For most of its life Ko Samui was an isolated, self-sufficient island community.  It didn’t even have a road until the late 1970s.  It could take an entire day to walk the less than ten miles from one side of the island to the other.  An economy originally based on subsistence agriculture, fishing and coconuts has been replaced with one based on tourism.  There are now more than 2,000 hotels covering the island’s 150 square mile radius, and in 2017 they saw more than 2.5 million visitors pass through.  This is putting tremendous pressure both on the area’s infrastructure (2.5 million people generate a LOT of waste!) and the local culture as they struggle to remake themselves from a simple farming and fishing community into a place everyone wants to visit.
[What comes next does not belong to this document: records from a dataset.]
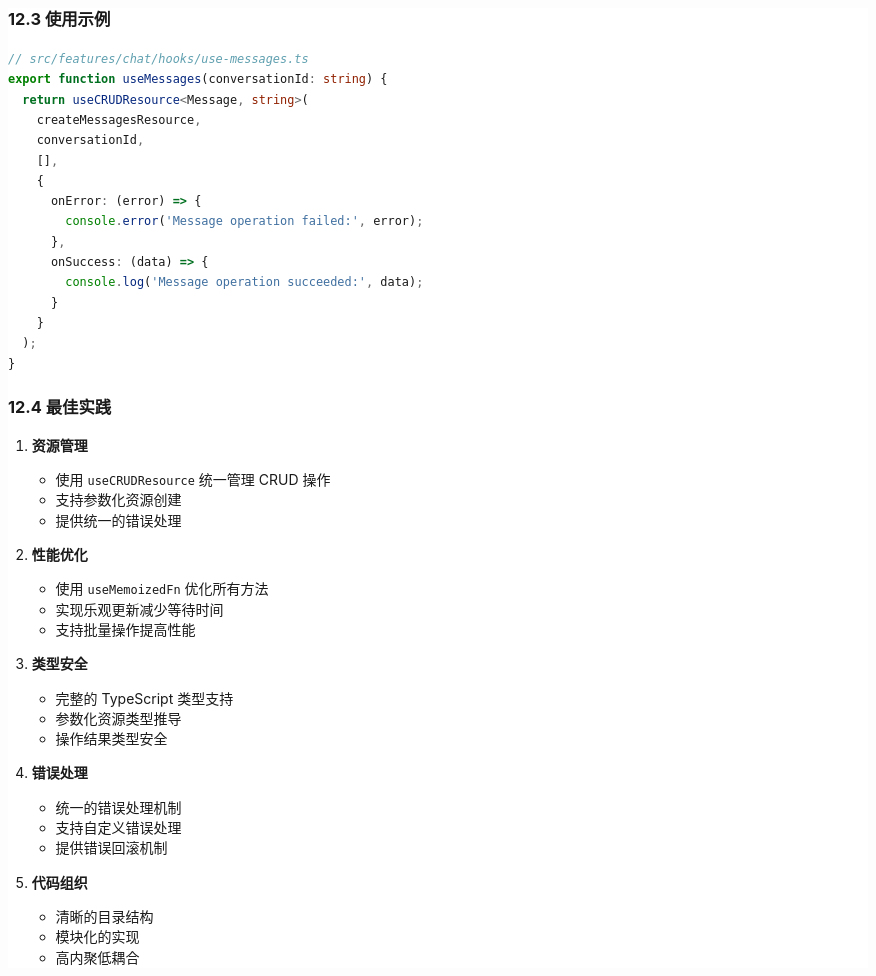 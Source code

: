 ### 12.3 使用示例

```typescript
// src/features/chat/hooks/use-messages.ts
export function useMessages(conversationId: string) {
  return useCRUDResource<Message, string>(
    createMessagesResource,
    conversationId,
    [],
    {
      onError: (error) => {
        console.error('Message operation failed:', error);
      },
      onSuccess: (data) => {
        console.log('Message operation succeeded:', data);
      }
    }
  );
}
```

### 12.4 最佳实践

1. **资源管理**
   - 使用 `useCRUDResource` 统一管理 CRUD 操作
   - 支持参数化资源创建
   - 提供统一的错误处理

2. **性能优化**
   - 使用 `useMemoizedFn` 优化所有方法
   - 实现乐观更新减少等待时间
   - 支持批量操作提高性能

3. **类型安全**
   - 完整的 TypeScript 类型支持
   - 参数化资源类型推导
   - 操作结果类型安全

4. **错误处理**
   - 统一的错误处理机制
   - 支持自定义错误处理
   - 提供错误回滚机制

5. **代码组织**
   - 清晰的目录结构
   - 模块化的实现
   - 高内聚低耦合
The waters surrounding Ko Samui are a beautiful turquois blue, and so shallow our ship had to anchor far out in the bay.  We had a 30-minute tender ride to shore and were looking forward to visiting what we thought was going to be an elephant preserve where we might have an opportunity to ride the elephants.
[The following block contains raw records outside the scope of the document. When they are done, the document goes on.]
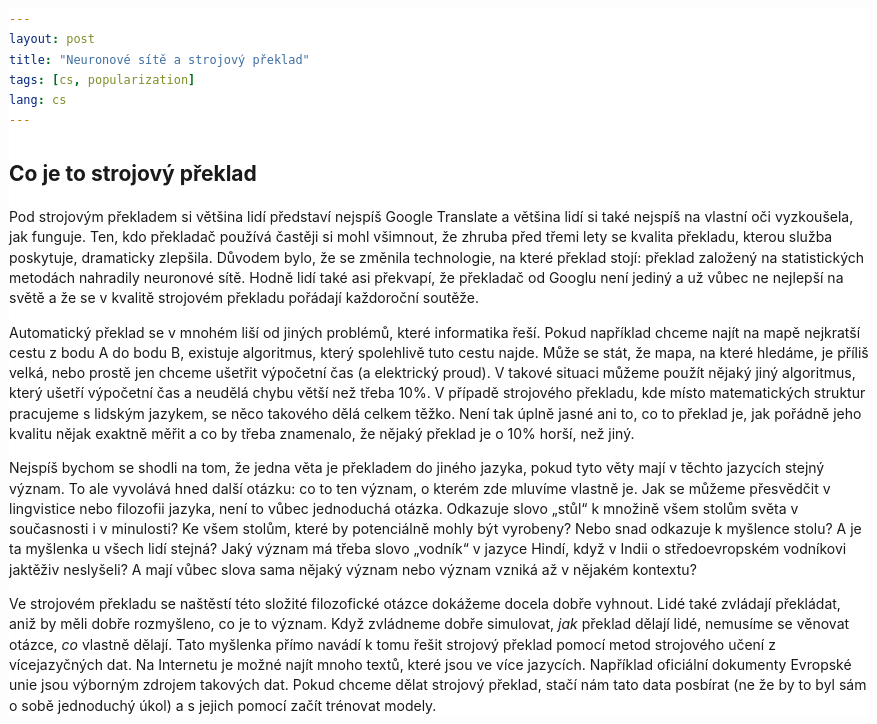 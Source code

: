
 ```yaml
---
layout: post
title: "Neuronové sítě a strojový překlad"
tags: [cs, popularization]
lang: cs
---
```


## Co je to strojový překlad

Pod strojovým překladem si většina lidí představí nejspíš Google Translate a
většina lidí si také nejspíš na vlastní oči vyzkoušela, jak funguje. Ten, kdo
překladač používá častěji si mohl všimnout, že zhruba před třemi lety se
kvalita překladu, kterou služba poskytuje, dramaticky zlepšila. Důvodem bylo,
že se změnila technologie, na které překlad stojí: překlad založený na
statistických metodách nahradily neuronové sítě. Hodně lidí také asi překvapí,
že překladač od Googlu není jediný a už vůbec ne nejlepší na světě a že se
v kvalitě strojovém překladu pořádají každoroční soutěže.

Automatický překlad se v mnohém liší od jiných problémů, které informatika
řeší. Pokud například chceme najít na mapě nejkratší cestu z bodu A do bodu B,
existuje algoritmus, který spolehlivě tuto cestu najde. Může se stát, že mapa,
na které hledáme, je příliš velká, nebo prostě jen chceme ušetřit výpočetní čas
(a elektrický proud). V takové situaci můžeme použít nějaký jiný algoritmus,
který ušetří výpočetní čas a neudělá chybu větší než třeba 10%. V případě
strojového překladu, kde místo matematických struktur pracujeme s lidským
jazykem, se něco takového dělá celkem těžko. Není tak úplně jasné ani to, co to
překlad je, jak pořádně jeho kvalitu nějak exaktně měřit a co by třeba
znamenalo, že nějaký překlad je o 10% horší, než jiný.

Nejspíš bychom se shodli na tom, že jedna věta je překladem do jiného jazyka,
pokud tyto věty mají v těchto jazycích stejný význam. To ale vyvolává hned
další otázku: co to ten význam, o kterém zde mluvíme vlastně je. Jak se můžeme
přesvědčit v lingvistice nebo filozofii jazyka, není to vůbec jednoduchá
otázka. Odkazuje slovo „stůl“ k množině všem stolům světa v současnosti i
v minulosti? Ke všem stolům, které by potenciálně mohly být vyrobeny? Nebo snad
odkazuje k myšlence stolu? A je ta myšlenka u všech lidí stejná? Jaký význam má
třeba slovo „vodník“ v jazyce Hindí, když v Indii o středoevropském vodníkovi
jaktěživ neslyšeli? A mají vůbec slova sama nějaký význam nebo význam vzniká až
v nějakém kontextu?

Ve strojovém překladu se naštěstí této složité filozofické otázce dokážeme
docela dobře vyhnout. Lidé také zvládají překládat, aniž by měli dobře
rozmyšleno, co je to význam. Když zvládneme dobře simulovat, _jak_ překlad
dělají lidé, nemusíme se věnovat otázce, _co_ vlastně dělají. Tato
myšlenka přímo navádí k tomu řešit strojový překlad pomocí metod strojového
učení z vícejazyčných dat. Na Internetu je možné najít mnoho textů, které jsou
ve více jazycích. Například oficiální dokumenty Evropské unie jsou výborným
zdrojem takových dat. Pokud chceme dělat strojový překlad, stačí nám tato data
posbírat (ne že by to byl sám o sobě jednoduchý úkol) a s jejich pomocí začít
trénovat modely.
We visited a home-based coconut factory, an elephant camp (their version of a zoo – and we didn’t get to ride the elephants), and a local waterfall.  We were shown how rubber is extracted from rubber trees and turned into useable rubber products (rubber trees were first introduced to Ko Samui in 1899 and for a time rubber was an important part of their economy but overplanting and decreasing rubber prices has led to a decrease in the rubber business).  Lunch was served at a kind of funky bar place set just off the beach, and then it was off to the Big Buddha, a 39-foot gold painted Buddha that sits at the top of a 100-step staircase adorned with the body of a dragon on either side of where handrails would normally be.  It wasn’t quite what we were expecting, but it was okay.